Gasoline prices in Rotterdam have decreased this year following a decline in oil prices. Tereshkin from Open Oil Market states. Finance Minister Anton Siluanov reported that the volume of payments to oil companies under the damping mechanism in 2025 is expected to be 2.6 trillion rubles, which is 1.4 trillion rubles less than originally planned. “Prices have fallen; correspondingly, revenues have decreased, and we will return less to oil producers,” he said.

“Due to the decline in global oil prices, extracting companies missed about 277 billion rubles under the damping mechanism in the first six months of 2025 compared to the same period last year,” says Ekaterina Kosareva from VMT Consulting. “To compensate for losses, oil companies continue to hold prices and refrain from flooding the exchange with additional fuel volumes to avoid further declines and, consequently, losses.”

Tereshkin points out that when calculating government subsidies under the damper, only exchange quotes for AI-92 gasoline are taken into account, which are unrelated to AI-95 pricing. “Thus, the price increase in this segment does not entail a loss of subsidies, meaning that in the coming weeks, exchange prices for AI-95 will remain near 80,000 rubles per ton,” the expert believes. “There are simply no other ways for oil producers to compensate for the reduction in subsidies [for AI-92].” This implies that the loss of subsidies on one type of gasoline is compensated by high prices on another.

Shaposhnikov also tends to think that major vertically integrated oil companies (VIOC) have decided to increase their revenues. Additionally, he proposes that VIOC may be raising prices in anticipation of an expansion of their own gas station networks. “Today, [due to the FAS stance] selling gasoline at gas stations incurs a loss for owners of 1.2 rubles per liter for AI-92 to 1.4 rubles per liter for AI-95,” he shares. “This situation may prompt owners of independent filling stations to seek buyers for their assets, allowing VIOC to acquire them at a relatively low price. Meanwhile, the VIOC are prepared to absorb these losses, earning on extraction and refining while also receiving partial compensation through the sale of food and household goods at gas stations.”

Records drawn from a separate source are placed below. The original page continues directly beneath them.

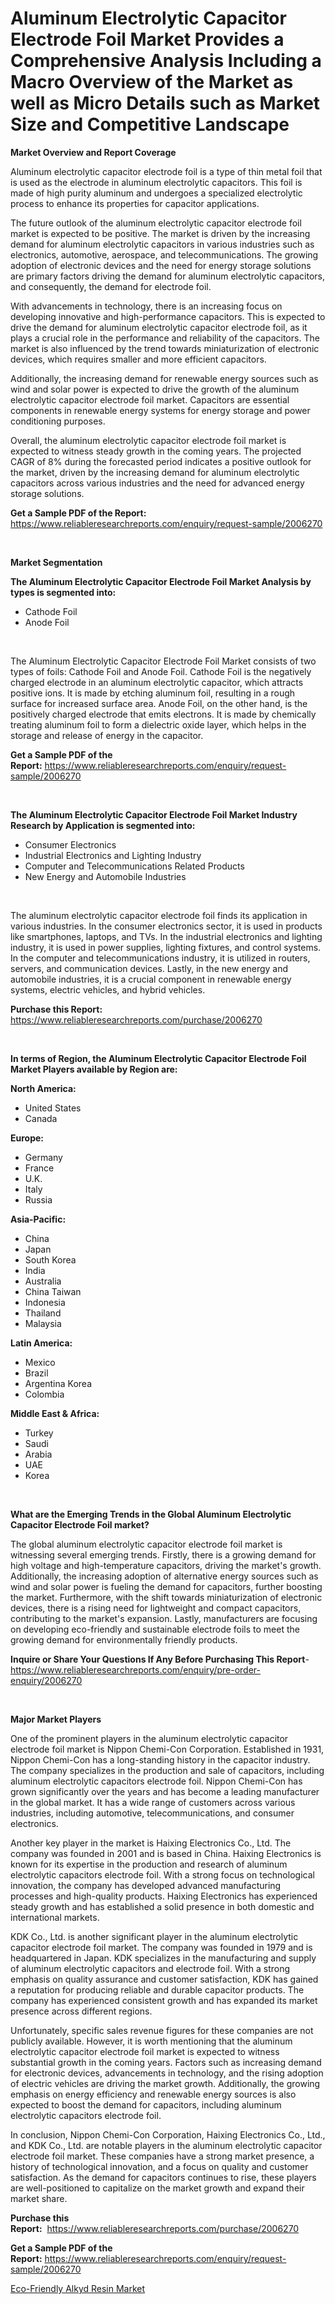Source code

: <p><h1>Aluminum Electrolytic Capacitor Electrode Foil Market Provides a Comprehensive Analysis Including a Macro Overview of the Market as well as Micro Details such as Market Size and Competitive Landscape</h1></p><p><strong>Market Overview and Report Coverage</strong></p>
<p><p>Aluminum electrolytic capacitor electrode foil is a type of thin metal foil that is used as the electrode in aluminum electrolytic capacitors. This foil is made of high purity aluminum and undergoes a specialized electrolytic process to enhance its properties for capacitor applications.</p><p>The future outlook of the aluminum electrolytic capacitor electrode foil market is expected to be positive. The market is driven by the increasing demand for aluminum electrolytic capacitors in various industries such as electronics, automotive, aerospace, and telecommunications. The growing adoption of electronic devices and the need for energy storage solutions are primary factors driving the demand for aluminum electrolytic capacitors, and consequently, the demand for electrode foil.</p><p>With advancements in technology, there is an increasing focus on developing innovative and high-performance capacitors. This is expected to drive the demand for aluminum electrolytic capacitor electrode foil, as it plays a crucial role in the performance and reliability of the capacitors. The market is also influenced by the trend towards miniaturization of electronic devices, which requires smaller and more efficient capacitors.</p><p>Additionally, the increasing demand for renewable energy sources such as wind and solar power is expected to drive the growth of the aluminum electrolytic capacitor electrode foil market. Capacitors are essential components in renewable energy systems for energy storage and power conditioning purposes.</p><p>Overall, the aluminum electrolytic capacitor electrode foil market is expected to witness steady growth in the coming years. The projected CAGR of 8% during the forecasted period indicates a positive outlook for the market, driven by the increasing demand for aluminum electrolytic capacitors across various industries and the need for advanced energy storage solutions.</p></p>
<p><strong>Get a Sample PDF of the Report:</strong> <a href="https://www.reliableresearchreports.com/enquiry/request-sample/2006270">https://www.reliableresearchreports.com/enquiry/request-sample/2006270</a></p>
<p>&nbsp;</p>
<p><strong>Market Segmentation</strong></p>
<p><strong>The Aluminum Electrolytic Capacitor Electrode Foil Market Analysis by types is segmented into:</strong></p>
<p><ul><li>Cathode Foil</li><li>Anode Foil</li></ul></p>
<p>&nbsp;</p>
<p><p>The Aluminum Electrolytic Capacitor Electrode Foil Market consists of two types of foils: Cathode Foil and Anode Foil. Cathode Foil is the negatively charged electrode in an aluminum electrolytic capacitor, which attracts positive ions. It is made by etching aluminum foil, resulting in a rough surface for increased surface area. Anode Foil, on the other hand, is the positively charged electrode that emits electrons. It is made by chemically treating aluminum foil to form a dielectric oxide layer, which helps in the storage and release of energy in the capacitor.</p></p>
<p><strong>Get a Sample PDF of the Report:</strong>&nbsp;<a href="https://www.reliableresearchreports.com/enquiry/request-sample/2006270">https://www.reliableresearchreports.com/enquiry/request-sample/2006270</a></p>
<p>&nbsp;</p>
<p><strong>The Aluminum Electrolytic Capacitor Electrode Foil Market Industry Research by Application is segmented into:</strong></p>
<p><ul><li>Consumer Electronics</li><li>Industrial Electronics and Lighting Industry</li><li>Computer and Telecommunications Related Products</li><li>New Energy and Automobile Industries</li></ul></p>
<p>&nbsp;</p>
<p><p>The aluminum electrolytic capacitor electrode foil finds its application in various industries. In the consumer electronics sector, it is used in products like smartphones, laptops, and TVs. In the industrial electronics and lighting industry, it is used in power supplies, lighting fixtures, and control systems. In the computer and telecommunications industry, it is utilized in routers, servers, and communication devices. Lastly, in the new energy and automobile industries, it is a crucial component in renewable energy systems, electric vehicles, and hybrid vehicles.</p></p>
<p><strong>Purchase this Report:</strong>&nbsp; <a href="https://www.reliableresearchreports.com/purchase/2006270">https://www.reliableresearchreports.com/purchase/2006270</a></p>
<p>&nbsp;</p>
<p><strong>In terms of Region, the Aluminum Electrolytic Capacitor Electrode Foil Market Players available by Region are:</strong></p>
<p>
    <p> <strong> North America: </strong>
        <ul>
            <li>United States</li>
            <li>Canada</li>
        </ul>
        </p> 
    <p> <strong> Europe: </strong>
        <ul>
            <li>Germany</li>
            <li>France</li>
            <li>U.K.</li>
            <li>Italy</li>
            <li>Russia</li>
        </ul>
        </p> 
    <p> <strong> Asia-Pacific: </strong>
        <ul>
            <li>China</li>
            <li>Japan</li>
            <li>South Korea</li>
            <li>India</li>
            <li>Australia</li>
            <li>China Taiwan</li>
            <li>Indonesia</li>
            <li>Thailand</li>
            <li>Malaysia</li>
        </ul>
        </p> 
    <p> <strong> Latin America: </strong>
        <ul>
            <li>Mexico</li>
            <li>Brazil</li>
            <li>Argentina Korea</li>
            <li>Colombia</li>
        </ul>
        </p> 
    <p> <strong> Middle East & Africa: </strong>
        <ul>
            <li>Turkey</li>
            <li>Saudi</li>
            <li>Arabia</li>
            <li>UAE</li>
            <li>Korea</li>
        </ul>
    </p>
    </p>
<p>&nbsp;</p>
<p><strong>What are the Emerging Trends in the Global Aluminum Electrolytic Capacitor Electrode Foil market?</strong></p>
<p><p>The global aluminum electrolytic capacitor electrode foil market is witnessing several emerging trends. Firstly, there is a growing demand for high voltage and high-temperature capacitors, driving the market's growth. Additionally, the increasing adoption of alternative energy sources such as wind and solar power is fueling the demand for capacitors, further boosting the market. Furthermore, with the shift towards miniaturization of electronic devices, there is a rising need for lightweight and compact capacitors, contributing to the market's expansion. Lastly, manufacturers are focusing on developing eco-friendly and sustainable electrode foils to meet the growing demand for environmentally friendly products.</p></p>
<p><strong>Inquire or Share Your Questions If Any Before Purchasing This Report</strong>- <a href="https://www.reliableresearchreports.com/enquiry/pre-order-enquiry/2006270">https://www.reliableresearchreports.com/enquiry/pre-order-enquiry/2006270</a></p>
<p>&nbsp;</p>
<p><strong>Major Market Players</strong></p>
<p><p>One of the prominent players in the aluminum electrolytic capacitor electrode foil market is Nippon Chemi-Con Corporation. Established in 1931, Nippon Chemi-Con has a long-standing history in the capacitor industry. The company specializes in the production and sale of capacitors, including aluminum electrolytic capacitors electrode foil. Nippon Chemi-Con has grown significantly over the years and has become a leading manufacturer in the global market. It has a wide range of customers across various industries, including automotive, telecommunications, and consumer electronics.</p><p>Another key player in the market is Haixing Electronics Co., Ltd. The company was founded in 2001 and is based in China. Haixing Electronics is known for its expertise in the production and research of aluminum electrolytic capacitors electrode foil. With a strong focus on technological innovation, the company has developed advanced manufacturing processes and high-quality products. Haixing Electronics has experienced steady growth and has established a solid presence in both domestic and international markets.</p><p>KDK Co., Ltd. is another significant player in the aluminum electrolytic capacitor electrode foil market. The company was founded in 1979 and is headquartered in Japan. KDK specializes in the manufacturing and supply of aluminum electrolytic capacitors and electrode foil. With a strong emphasis on quality assurance and customer satisfaction, KDK has gained a reputation for producing reliable and durable capacitor products. The company has experienced consistent growth and has expanded its market presence across different regions.</p><p>Unfortunately, specific sales revenue figures for these companies are not publicly available. However, it is worth mentioning that the aluminum electrolytic capacitor electrode foil market is expected to witness substantial growth in the coming years. Factors such as increasing demand for electronic devices, advancements in technology, and the rising adoption of electric vehicles are driving the market growth. Additionally, the growing emphasis on energy efficiency and renewable energy sources is also expected to boost the demand for capacitors, including aluminum electrolytic capacitors electrode foil.</p><p>In conclusion, Nippon Chemi-Con Corporation, Haixing Electronics Co., Ltd., and KDK Co., Ltd. are notable players in the aluminum electrolytic capacitor electrode foil market. These companies have a strong market presence, a history of technological innovation, and a focus on quality and customer satisfaction. As the demand for capacitors continues to rise, these players are well-positioned to capitalize on the market growth and expand their market share.</p></p>
<p><strong>Purchase this Report:</strong>&nbsp;&nbsp;<a href="https://www.reliableresearchreports.com/purchase/2006270">https://www.reliableresearchreports.com/purchase/2006270</a></p>
<p></p>
<p><strong>Get a Sample PDF of the Report:</strong>&nbsp;<a href="https://www.reliableresearchreports.com/enquiry/request-sample/2006270">https://www.reliableresearchreports.com/enquiry/request-sample/2006270</a></p>
<p><p><a href="https://github.com/RoccoManning/Market-Research-Report-List-2/blob/main/eco-friendly-alkyd-resin-market.md">Eco-Friendly Alkyd Resin Market</a></p></p>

Shaposhnikov reminds us that Deputy Prime Minister Alexander Novak plans to hold a meeting on August 14 regarding the situation in the fuel market, the balance of supply and demand, as well as the prevention of retail price increases above the inflation rate. “Although, in all likelihood, the price movement on the St. Petersburg exchange is speculative, the ban on gasoline exports may be extended until the end of October when the holiday season will wane and most agricultural work will be completed,” the expert believes.